According to an official statement published by The Verge, DJI was not aware of this army ban:
We are surprised and disappointed to read reports of the U.S. Army’s unprompted restriction on DJI drones as we were not consulted during their decision. We are happy to work directly with any organization, including the U.S. Army, that has concerns about our management of cyber issues.
We’ll be reaching out to the U.S. Army to confirm the memo and to understand what is specifically meant by ‘cyber vulnerabilities’. Until then, we ask everyone to refrain from undue speculation.
Back in the early 2010s, another Shenzhen-based company, Huawei, was under scrutiny by the U.S. authorities because of potential Chinese state influence on the communication hardware manufacturer that could pose a security threat to the U.S. interest. Strong claims were made but no clear evidence was ever produced despite numerous hearings and official reviews. However, it is always hard to find the smoking gun in the blurred-line world of cyber-warfare and proxy espionage.
If the Army memorandum is true, it raises many questions. Of course, a drone flying in a military environment constitutes by nature a target of choice for any entity that would like to spy on U.S. military interest. Where there is a computer there is a potential vulnerability.
That being said, why is this ban only directed at DJI? Why not ban all the other drone manufacturers such as Autel, Yuneec, and Walkera to name a few? These drones are also made in China and don’t offer better protection or any data encryption to the best of my knowledge. And what about smartphones and tablets? The vast majority of these products are manufactured in China as well. As with drones, they are potential micro-spying devices filled with sensors, cameras, and microphones connected to the Internet. They are not exempt of vulnerabilities either. Perhaps, the fact that most smartphones runs on American-made software (Android, Apple) is appeasing the federal agencies (note: at a certain level of hierarchy, smartphones are also banned from sensitive meetings and high-level executives must use special phones approved by the U.S. security agencies).
Another question is related to the general nature of this ban. All DJI products including hardware such as DJI Ronin gimbal are affected by this restriction. This gimbal doesn’t have any special sensors or connectivity features but it would be banned from any filmmaking project on U.S. Army premises.
The hardware ban seems to close the door to any open software solution. The U.S. Army only reports the deliverance of 300 airworthiness certificates, which is not exactly a big market for DJI anyway but the issue is lying elsewhere. This kind of news is hurting DJI’s reputation.
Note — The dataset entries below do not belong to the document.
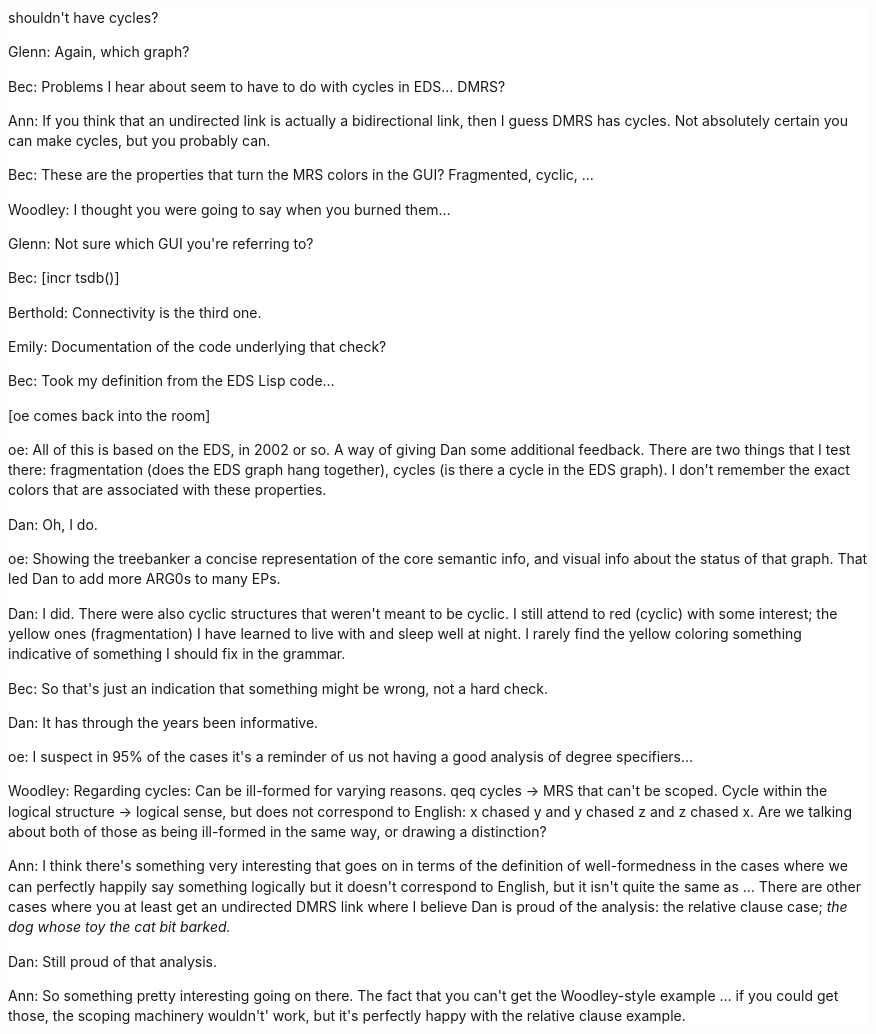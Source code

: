 shouldn't have cycles?

Glenn: Again, which graph?

Bec: Problems I hear about seem to have to do with cycles in EDS… DMRS?

Ann: If you think that an undirected link is actually a bidirectional
link, then I guess DMRS has cycles. Not absolutely certain you can make
cycles, but you probably can.

Bec: These are the properties that turn the MRS colors in the GUI?
Fragmented, cyclic, ...

Woodley: I thought you were going to say when you burned them…

Glenn: Not sure which GUI you're referring to?

Bec: \[incr tsdb()\]

Berthold: Connectivity is the third one.

Emily: Documentation of the code underlying that check?

Bec: Took my definition from the EDS Lisp code…

\[oe comes back into the room\]

oe: All of this is based on the EDS, in 2002 or so. A way of giving Dan
some additional feedback. There are two things that I test there:
fragmentation (does the EDS graph hang together), cycles (is there a
cycle in the EDS graph). I don't remember the exact colors that are
associated with these properties.

Dan: Oh, I do.

oe: Showing the treebanker a concise representation of the core semantic
info, and visual info about the status of that graph. That led Dan to
add more ARG0s to many EPs.

Dan: I did. There were also cyclic structures that weren't meant to be
cyclic. I still attend to red (cyclic) with some interest; the yellow
ones (fragmentation) I have learned to live with and sleep well at
night. I rarely find the yellow coloring something indicative of
something I should fix in the grammar.

Bec: So that's just an indication that something might be wrong, not a
hard check.

Dan: It has through the years been informative.

oe: I suspect in 95% of the cases it's a reminder of us not having a
good analysis of degree specifiers…

Woodley: Regarding cycles: Can be ill-formed for varying reasons. qeq
cycles -&gt; MRS that can't be scoped. Cycle within the logical
structure -&gt; logical sense, but does not correspond to English: x
chased y and y chased z and z chased x. Are we talking about both of
those as being ill-formed in the same way, or drawing a distinction?

Ann: I think there's something very interesting that goes on in terms of
the definition of well-formedness in the cases where we can perfectly
happily say something logically but it doesn't correspond to English,
but it isn't quite the same as … There are other cases where you at
least get an undirected DMRS link where I believe Dan is proud of the
analysis: the relative clause case; *the dog whose toy the cat bit
barked.*

Dan: Still proud of that analysis.

Ann: So something pretty interesting going on there. The fact that you
can't get the Woodley-style example … if you could get those, the
scoping machinery wouldn't' work, but it's perfectly happy with the
relative clause example.
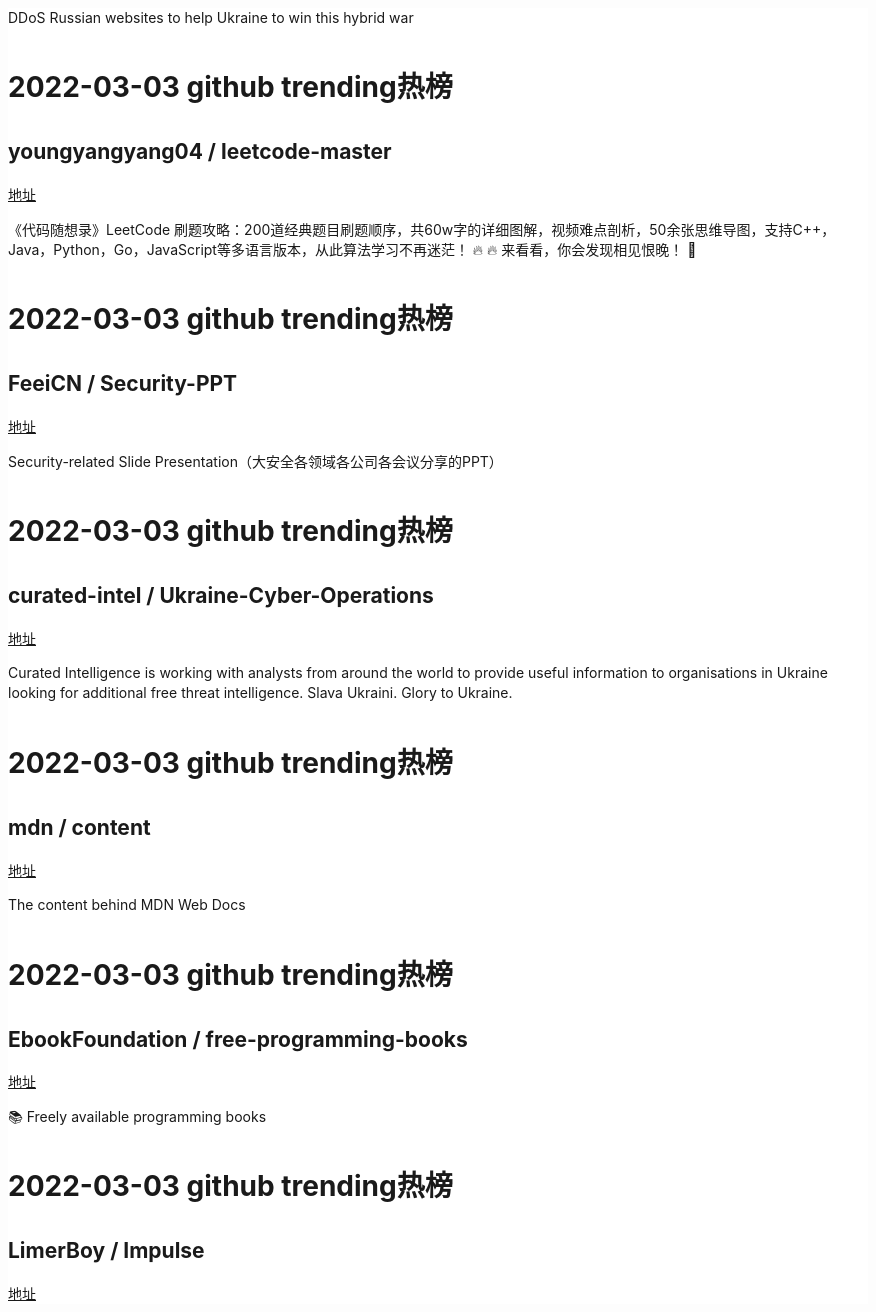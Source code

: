 DDoS Russian websites to help Ukraine to win this hybrid war
# 2022-03-03 github trending热榜
## youngyangyang04 / leetcode-master
[地址](/youngyangyang04/leetcode-master)

《代码随想录》LeetCode 刷题攻略：200道经典题目刷题顺序，共60w字的详细图解，视频难点剖析，50余张思维导图，支持C++，Java，Python，Go，JavaScript等多语言版本，从此算法学习不再迷茫！
🔥
🔥
来看看，你会发现相见恨晚！
🚀
# 2022-03-03 github trending热榜
## FeeiCN / Security-PPT
[地址](/FeeiCN/Security-PPT)

Security-related Slide Presentation（大安全各领域各公司各会议分享的PPT）
# 2022-03-03 github trending热榜
## curated-intel / Ukraine-Cyber-Operations
[地址](/curated-intel/Ukraine-Cyber-Operations)

Curated Intelligence is working with analysts from around the world to provide useful information to organisations in Ukraine looking for additional free threat intelligence. Slava Ukraini. Glory to Ukraine.
# 2022-03-03 github trending热榜
## mdn / content
[地址](/mdn/content)

The content behind MDN Web Docs
# 2022-03-03 github trending热榜
## EbookFoundation / free-programming-books
[地址](/EbookFoundation/free-programming-books)

📚
Freely available programming books
# 2022-03-03 github trending热榜
## LimerBoy / Impulse
[地址](/LimerBoy/Impulse)
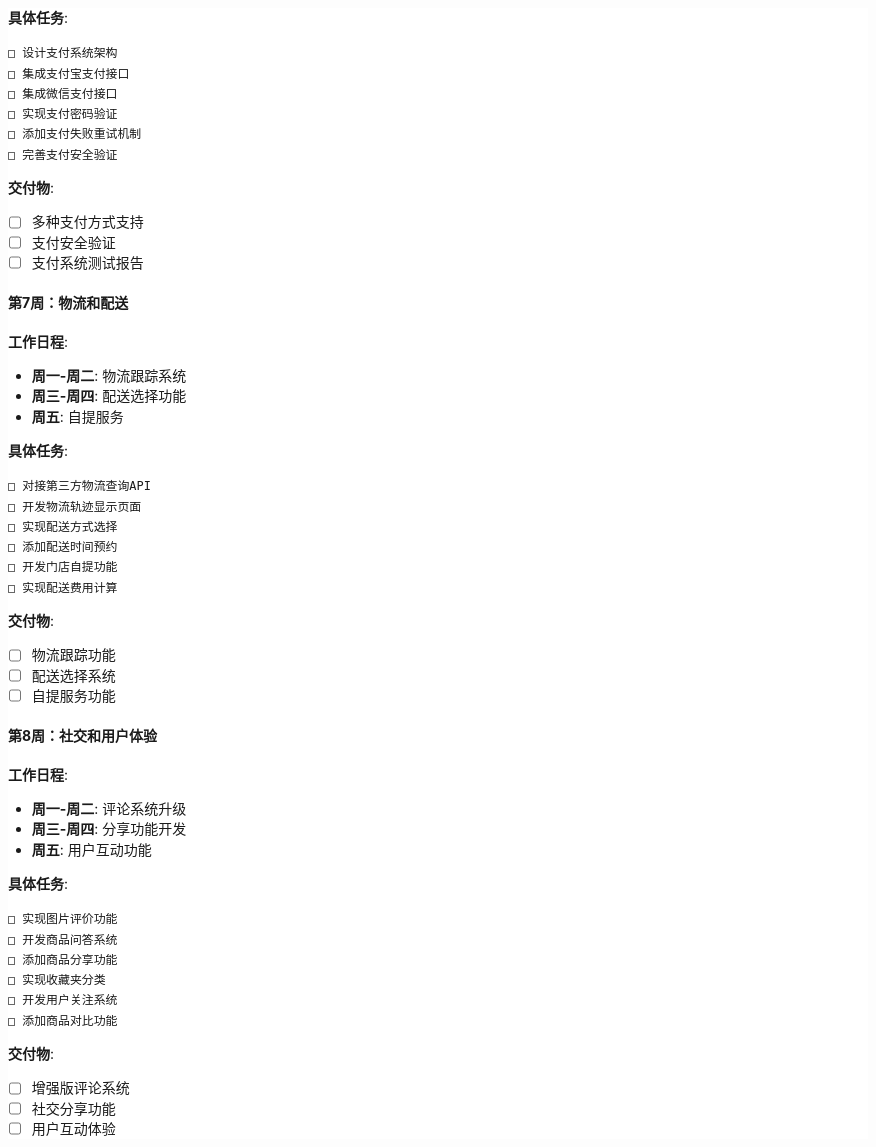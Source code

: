 **具体任务**:
```markdown
□ 设计支付系统架构
□ 集成支付宝支付接口
□ 集成微信支付接口
□ 实现支付密码验证
□ 添加支付失败重试机制
□ 完善支付安全验证
```

**交付物**:
- [ ] 多种支付方式支持
- [ ] 支付安全验证
- [ ] 支付系统测试报告

#### 第7周：物流和配送
**工作日程**:
- **周一-周二**: 物流跟踪系统
- **周三-周四**: 配送选择功能
- **周五**: 自提服务

**具体任务**:
```markdown
□ 对接第三方物流查询API
□ 开发物流轨迹显示页面
□ 实现配送方式选择
□ 添加配送时间预约
□ 开发门店自提功能
□ 实现配送费用计算
```

**交付物**:
- [ ] 物流跟踪功能
- [ ] 配送选择系统
- [ ] 自提服务功能

#### 第8周：社交和用户体验
**工作日程**:
- **周一-周二**: 评论系统升级
- **周三-周四**: 分享功能开发
- **周五**: 用户互动功能

**具体任务**:
```markdown
□ 实现图片评价功能
□ 开发商品问答系统
□ 添加商品分享功能
□ 实现收藏夹分类
□ 开发用户关注系统
□ 添加商品对比功能
```

**交付物**:
- [ ] 增强版评论系统
- [ ] 社交分享功能
- [ ] 用户互动体验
Some say that as with Huawei a few years ago, the security reasons advanced to justify this ban are a way to protect the U.S. market. But with the fall of 3D Robotics, there are no major U.S. drone manufacturers anymore.
At this point there is nothing else to do other than wait for the next development on this story. However, if you are doing a lot of business with sensitive federal agencies, the choice of DJI products may become problematic in the future if this trend is confirmed.